- Opening Delimiter -
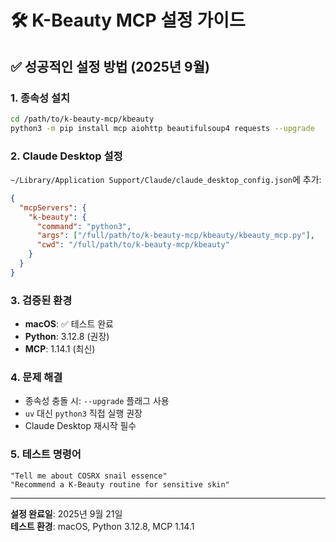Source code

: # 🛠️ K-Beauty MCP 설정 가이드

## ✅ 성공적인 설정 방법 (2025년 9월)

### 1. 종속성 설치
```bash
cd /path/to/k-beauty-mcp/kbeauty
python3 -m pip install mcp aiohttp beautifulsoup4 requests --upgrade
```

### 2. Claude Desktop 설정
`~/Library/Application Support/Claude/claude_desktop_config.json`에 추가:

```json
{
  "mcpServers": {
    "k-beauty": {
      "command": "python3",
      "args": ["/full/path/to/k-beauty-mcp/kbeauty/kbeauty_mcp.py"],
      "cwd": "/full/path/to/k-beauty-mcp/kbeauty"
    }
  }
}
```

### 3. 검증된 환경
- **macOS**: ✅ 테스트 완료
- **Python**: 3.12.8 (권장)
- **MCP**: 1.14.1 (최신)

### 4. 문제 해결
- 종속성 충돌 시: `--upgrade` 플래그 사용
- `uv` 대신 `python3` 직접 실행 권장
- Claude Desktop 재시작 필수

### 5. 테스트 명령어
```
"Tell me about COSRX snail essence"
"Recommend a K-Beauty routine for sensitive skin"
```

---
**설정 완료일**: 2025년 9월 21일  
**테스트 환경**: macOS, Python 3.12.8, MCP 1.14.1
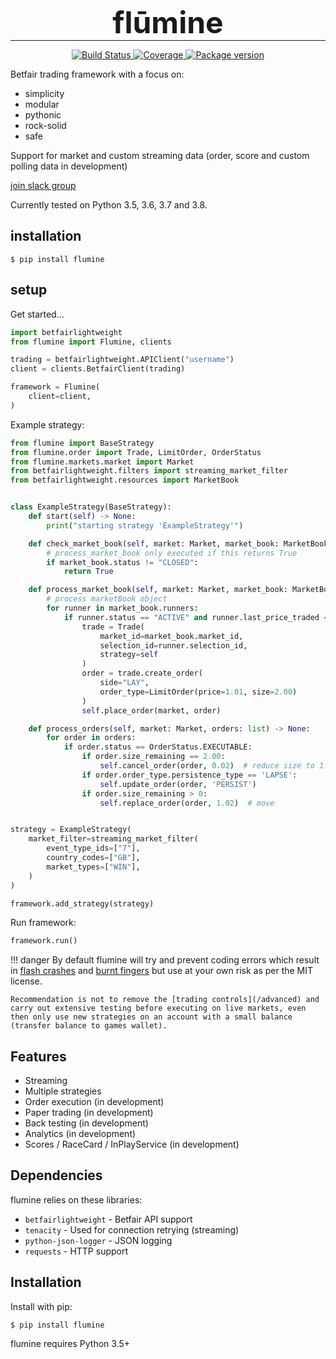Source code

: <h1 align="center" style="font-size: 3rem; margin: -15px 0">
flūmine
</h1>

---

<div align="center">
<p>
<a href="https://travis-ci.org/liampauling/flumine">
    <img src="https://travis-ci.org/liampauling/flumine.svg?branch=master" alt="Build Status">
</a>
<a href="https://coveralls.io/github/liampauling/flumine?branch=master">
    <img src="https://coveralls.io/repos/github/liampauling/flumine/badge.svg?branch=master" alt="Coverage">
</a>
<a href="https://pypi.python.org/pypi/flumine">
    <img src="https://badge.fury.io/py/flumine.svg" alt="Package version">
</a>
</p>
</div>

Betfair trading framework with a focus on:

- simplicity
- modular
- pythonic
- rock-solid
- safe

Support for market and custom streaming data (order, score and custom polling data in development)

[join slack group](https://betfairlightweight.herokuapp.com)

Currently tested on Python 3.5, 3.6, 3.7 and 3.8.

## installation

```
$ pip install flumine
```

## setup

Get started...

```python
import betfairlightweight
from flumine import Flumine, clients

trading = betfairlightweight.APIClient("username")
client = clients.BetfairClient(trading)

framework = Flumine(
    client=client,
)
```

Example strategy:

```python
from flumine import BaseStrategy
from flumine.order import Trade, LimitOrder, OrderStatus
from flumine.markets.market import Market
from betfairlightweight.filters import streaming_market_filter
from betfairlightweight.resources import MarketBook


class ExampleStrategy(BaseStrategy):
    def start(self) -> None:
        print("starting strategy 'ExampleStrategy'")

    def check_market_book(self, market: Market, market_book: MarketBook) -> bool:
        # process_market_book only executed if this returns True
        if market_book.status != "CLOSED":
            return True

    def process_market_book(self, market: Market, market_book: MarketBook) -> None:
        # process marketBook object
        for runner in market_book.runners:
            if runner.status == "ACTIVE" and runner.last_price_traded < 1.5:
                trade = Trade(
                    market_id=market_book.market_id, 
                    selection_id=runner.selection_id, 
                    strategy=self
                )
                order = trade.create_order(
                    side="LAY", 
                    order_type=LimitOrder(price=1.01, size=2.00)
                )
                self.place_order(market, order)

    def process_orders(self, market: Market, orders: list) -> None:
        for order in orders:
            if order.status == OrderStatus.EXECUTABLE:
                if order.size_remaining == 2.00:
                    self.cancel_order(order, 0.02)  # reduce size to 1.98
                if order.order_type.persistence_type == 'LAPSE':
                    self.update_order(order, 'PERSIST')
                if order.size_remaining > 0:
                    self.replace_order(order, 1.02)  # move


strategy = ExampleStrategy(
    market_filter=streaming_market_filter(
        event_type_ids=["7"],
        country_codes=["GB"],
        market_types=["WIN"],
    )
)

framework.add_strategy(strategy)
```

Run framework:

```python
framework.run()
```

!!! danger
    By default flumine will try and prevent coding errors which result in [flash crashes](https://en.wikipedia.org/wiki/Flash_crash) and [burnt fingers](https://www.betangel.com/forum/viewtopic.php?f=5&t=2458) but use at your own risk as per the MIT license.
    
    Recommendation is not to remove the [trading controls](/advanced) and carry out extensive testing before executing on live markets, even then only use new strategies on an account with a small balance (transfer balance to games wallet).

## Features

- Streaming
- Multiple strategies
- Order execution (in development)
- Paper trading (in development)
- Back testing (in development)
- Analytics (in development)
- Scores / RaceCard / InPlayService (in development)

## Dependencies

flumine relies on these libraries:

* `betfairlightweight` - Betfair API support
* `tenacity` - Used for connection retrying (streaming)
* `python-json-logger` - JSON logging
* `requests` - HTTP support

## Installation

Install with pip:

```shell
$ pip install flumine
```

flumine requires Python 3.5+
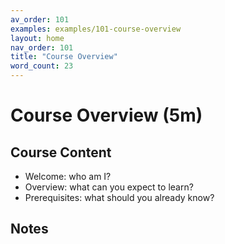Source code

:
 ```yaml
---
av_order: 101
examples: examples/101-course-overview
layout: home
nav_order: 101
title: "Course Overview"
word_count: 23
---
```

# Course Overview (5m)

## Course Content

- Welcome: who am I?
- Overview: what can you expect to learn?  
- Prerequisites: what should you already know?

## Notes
- Closing Delimiter -
Please take the lines from the beginning of the data above through the line holding "- **Python**: 3.12.8 (권장)" and transcribe them exactly, without any pictures.

Source code

: # 🛠️ K-Beauty MCP 설정 가이드

## ✅ 성공적인 설정 방법 (2025년 9월)

### 1. 종속성 설치
```bash
cd /path/to/k-beauty-mcp/kbeauty
python3 -m pip install mcp aiohttp beautifulsoup4 requests --upgrade
```

### 2. Claude Desktop 설정
`~/Library/Application Support/Claude/claude_desktop_config.json`에 추가:

```json
{
  "mcpServers": {
    "k-beauty": {
      "command": "python3",
      "args": ["/full/path/to/k-beauty-mcp/kbeauty/kbeauty_mcp.py"],
      "cwd": "/full/path/to/k-beauty-mcp/kbeauty"
    }
  }
}
```

### 3. 검증된 환경
- **macOS**: ✅ 테스트 완료
- **Python**: 3.12.8 (권장)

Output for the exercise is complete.